→ Work instructions
Lines with the string "occupations" in the data below: report how many there are, and write nothing but the number.
***** Recorded data *****
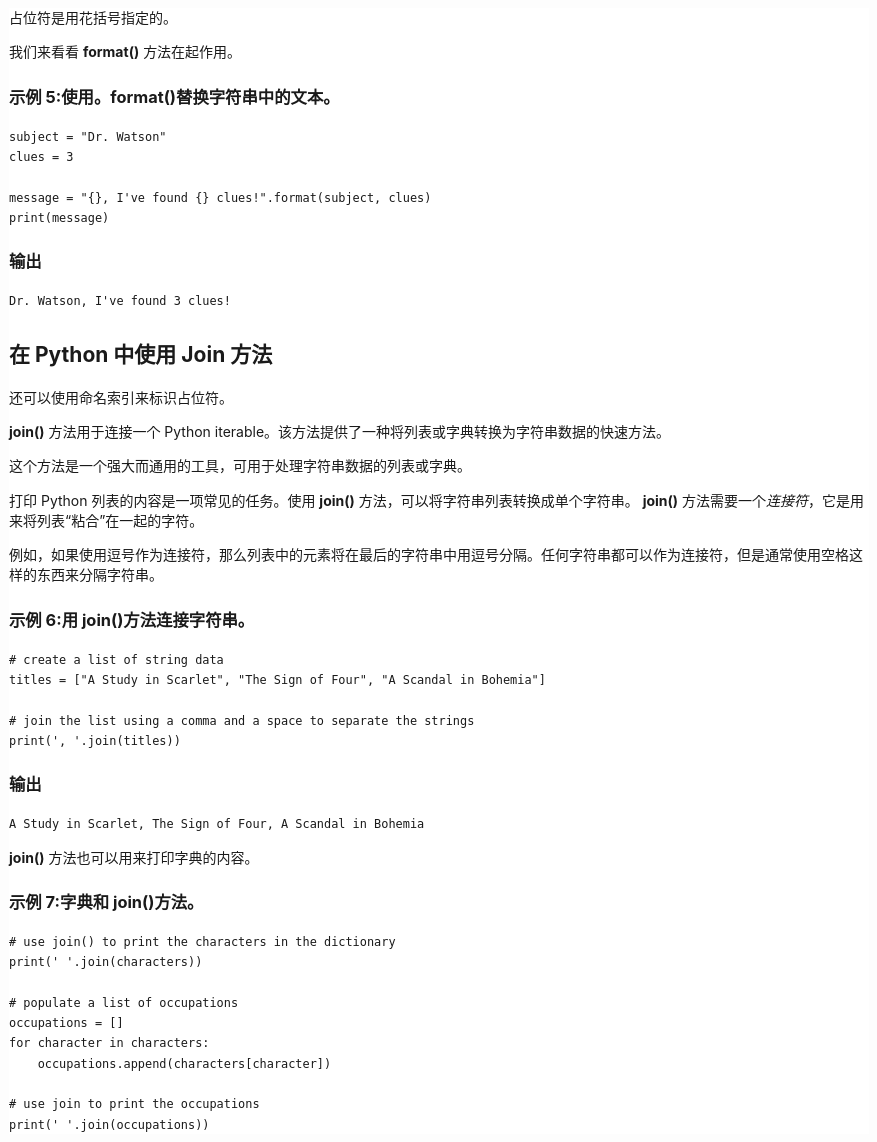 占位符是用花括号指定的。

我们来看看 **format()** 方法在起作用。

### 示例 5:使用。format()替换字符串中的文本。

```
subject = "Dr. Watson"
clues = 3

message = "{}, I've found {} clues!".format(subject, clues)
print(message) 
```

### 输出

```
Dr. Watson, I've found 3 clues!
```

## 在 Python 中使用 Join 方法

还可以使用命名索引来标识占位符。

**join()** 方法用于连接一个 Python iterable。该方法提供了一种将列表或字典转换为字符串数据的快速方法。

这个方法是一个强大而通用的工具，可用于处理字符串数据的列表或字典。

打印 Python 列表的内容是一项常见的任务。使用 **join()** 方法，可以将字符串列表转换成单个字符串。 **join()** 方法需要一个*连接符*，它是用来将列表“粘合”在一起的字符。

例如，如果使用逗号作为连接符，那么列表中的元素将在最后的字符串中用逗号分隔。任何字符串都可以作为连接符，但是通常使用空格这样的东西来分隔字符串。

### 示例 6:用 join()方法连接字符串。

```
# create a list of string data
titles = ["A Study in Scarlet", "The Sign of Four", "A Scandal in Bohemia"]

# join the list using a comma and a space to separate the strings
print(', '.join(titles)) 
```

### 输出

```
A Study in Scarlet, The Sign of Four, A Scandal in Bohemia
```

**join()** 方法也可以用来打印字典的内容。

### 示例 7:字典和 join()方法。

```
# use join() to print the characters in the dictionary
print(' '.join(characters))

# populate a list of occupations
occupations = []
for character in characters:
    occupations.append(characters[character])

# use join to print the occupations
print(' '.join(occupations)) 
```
*****
***** Recorded data *****
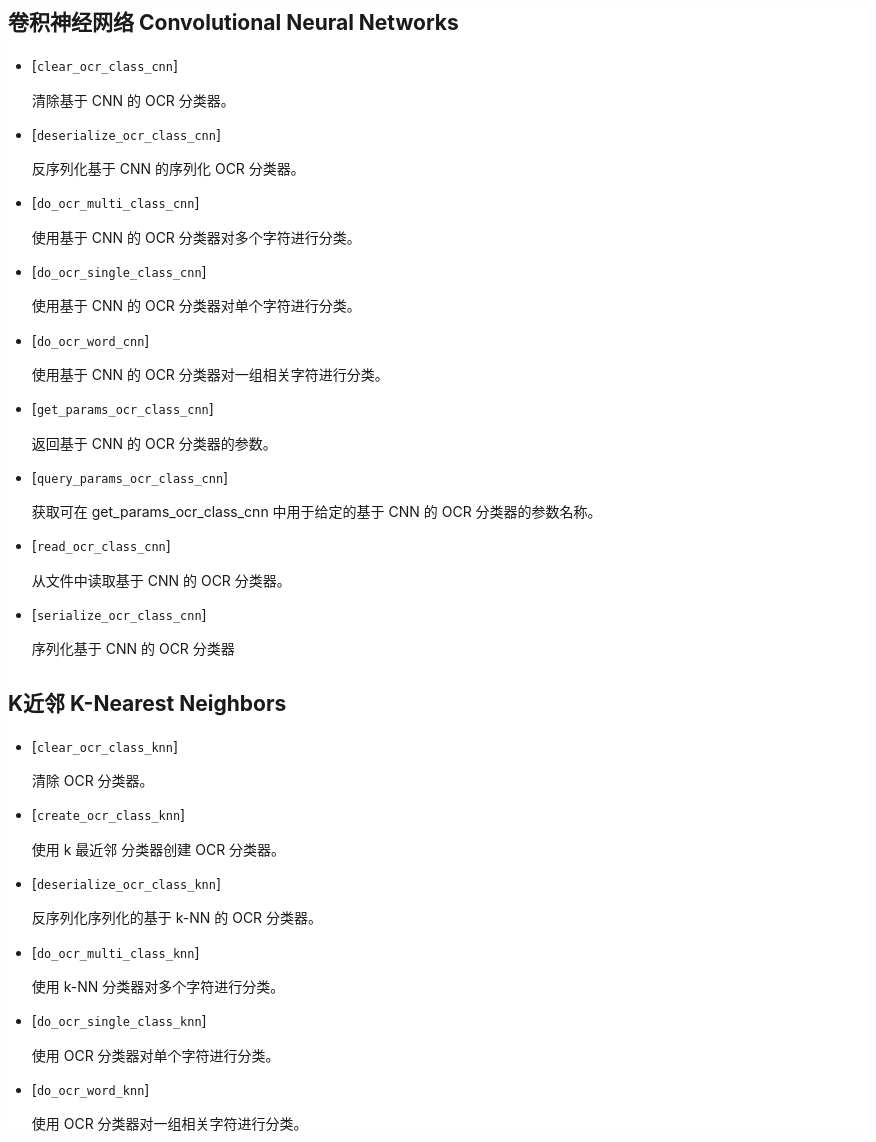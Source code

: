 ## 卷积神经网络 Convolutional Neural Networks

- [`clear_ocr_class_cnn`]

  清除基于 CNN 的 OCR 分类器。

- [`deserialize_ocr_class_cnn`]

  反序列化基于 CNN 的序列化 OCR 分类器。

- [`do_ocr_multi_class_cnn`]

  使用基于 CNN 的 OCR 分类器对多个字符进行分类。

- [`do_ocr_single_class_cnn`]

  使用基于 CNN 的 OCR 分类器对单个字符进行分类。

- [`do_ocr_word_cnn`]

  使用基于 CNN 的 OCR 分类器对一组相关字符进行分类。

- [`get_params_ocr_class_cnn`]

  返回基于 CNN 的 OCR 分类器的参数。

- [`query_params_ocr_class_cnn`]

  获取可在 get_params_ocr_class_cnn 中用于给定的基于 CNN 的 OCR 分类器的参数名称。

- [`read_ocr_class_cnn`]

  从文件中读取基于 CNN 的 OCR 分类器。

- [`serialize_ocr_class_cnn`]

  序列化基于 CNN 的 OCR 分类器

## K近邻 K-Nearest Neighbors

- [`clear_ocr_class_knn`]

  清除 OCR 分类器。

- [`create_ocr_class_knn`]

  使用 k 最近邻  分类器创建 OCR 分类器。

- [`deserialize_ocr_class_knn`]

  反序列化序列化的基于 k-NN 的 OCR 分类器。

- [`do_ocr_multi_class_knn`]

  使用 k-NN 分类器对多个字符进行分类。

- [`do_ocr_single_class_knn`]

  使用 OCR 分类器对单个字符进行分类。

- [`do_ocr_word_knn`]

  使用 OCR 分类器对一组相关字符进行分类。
*****
***** Recorded data *****
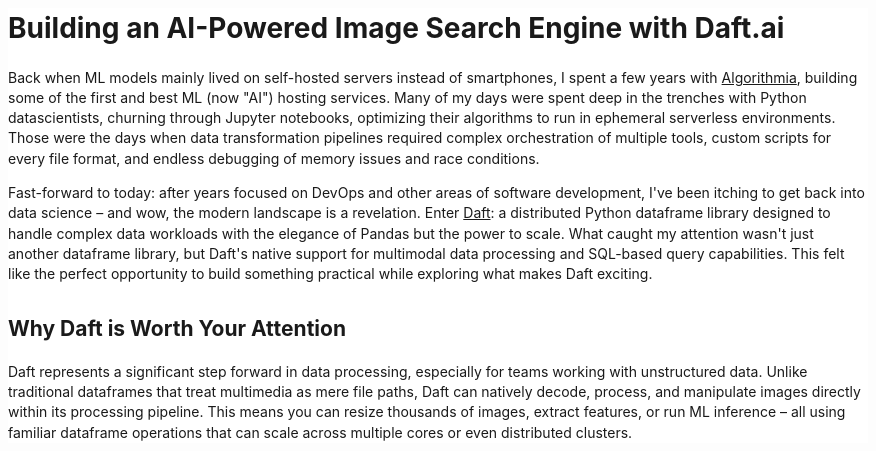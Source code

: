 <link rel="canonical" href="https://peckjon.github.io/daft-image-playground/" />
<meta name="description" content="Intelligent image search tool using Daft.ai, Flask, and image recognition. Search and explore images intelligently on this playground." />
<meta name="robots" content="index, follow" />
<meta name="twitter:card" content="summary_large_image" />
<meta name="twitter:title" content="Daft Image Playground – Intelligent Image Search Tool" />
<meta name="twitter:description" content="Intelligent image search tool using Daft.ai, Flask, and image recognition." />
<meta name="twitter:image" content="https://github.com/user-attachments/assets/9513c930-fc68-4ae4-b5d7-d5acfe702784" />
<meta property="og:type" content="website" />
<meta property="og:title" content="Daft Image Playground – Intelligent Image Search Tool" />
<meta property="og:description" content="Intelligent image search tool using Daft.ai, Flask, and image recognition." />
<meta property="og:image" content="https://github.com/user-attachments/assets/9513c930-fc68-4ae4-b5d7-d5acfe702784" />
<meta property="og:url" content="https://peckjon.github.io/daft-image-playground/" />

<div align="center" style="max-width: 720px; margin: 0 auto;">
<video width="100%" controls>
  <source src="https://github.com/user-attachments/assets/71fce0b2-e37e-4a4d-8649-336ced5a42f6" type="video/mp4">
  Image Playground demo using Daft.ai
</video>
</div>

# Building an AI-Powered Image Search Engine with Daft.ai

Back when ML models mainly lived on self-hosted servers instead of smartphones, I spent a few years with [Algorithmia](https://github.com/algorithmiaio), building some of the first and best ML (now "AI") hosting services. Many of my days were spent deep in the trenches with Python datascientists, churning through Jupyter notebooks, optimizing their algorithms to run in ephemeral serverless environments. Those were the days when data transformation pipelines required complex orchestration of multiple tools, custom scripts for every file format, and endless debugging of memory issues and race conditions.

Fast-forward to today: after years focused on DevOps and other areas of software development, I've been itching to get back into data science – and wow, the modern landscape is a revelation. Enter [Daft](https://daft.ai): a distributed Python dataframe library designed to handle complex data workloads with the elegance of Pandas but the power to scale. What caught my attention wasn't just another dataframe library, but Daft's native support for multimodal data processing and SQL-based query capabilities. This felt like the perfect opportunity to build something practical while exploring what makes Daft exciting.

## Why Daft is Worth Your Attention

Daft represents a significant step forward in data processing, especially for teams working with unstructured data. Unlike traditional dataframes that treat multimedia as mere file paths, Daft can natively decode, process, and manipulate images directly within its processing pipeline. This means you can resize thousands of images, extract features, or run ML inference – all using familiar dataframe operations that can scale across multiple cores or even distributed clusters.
*****
→ Answer space
5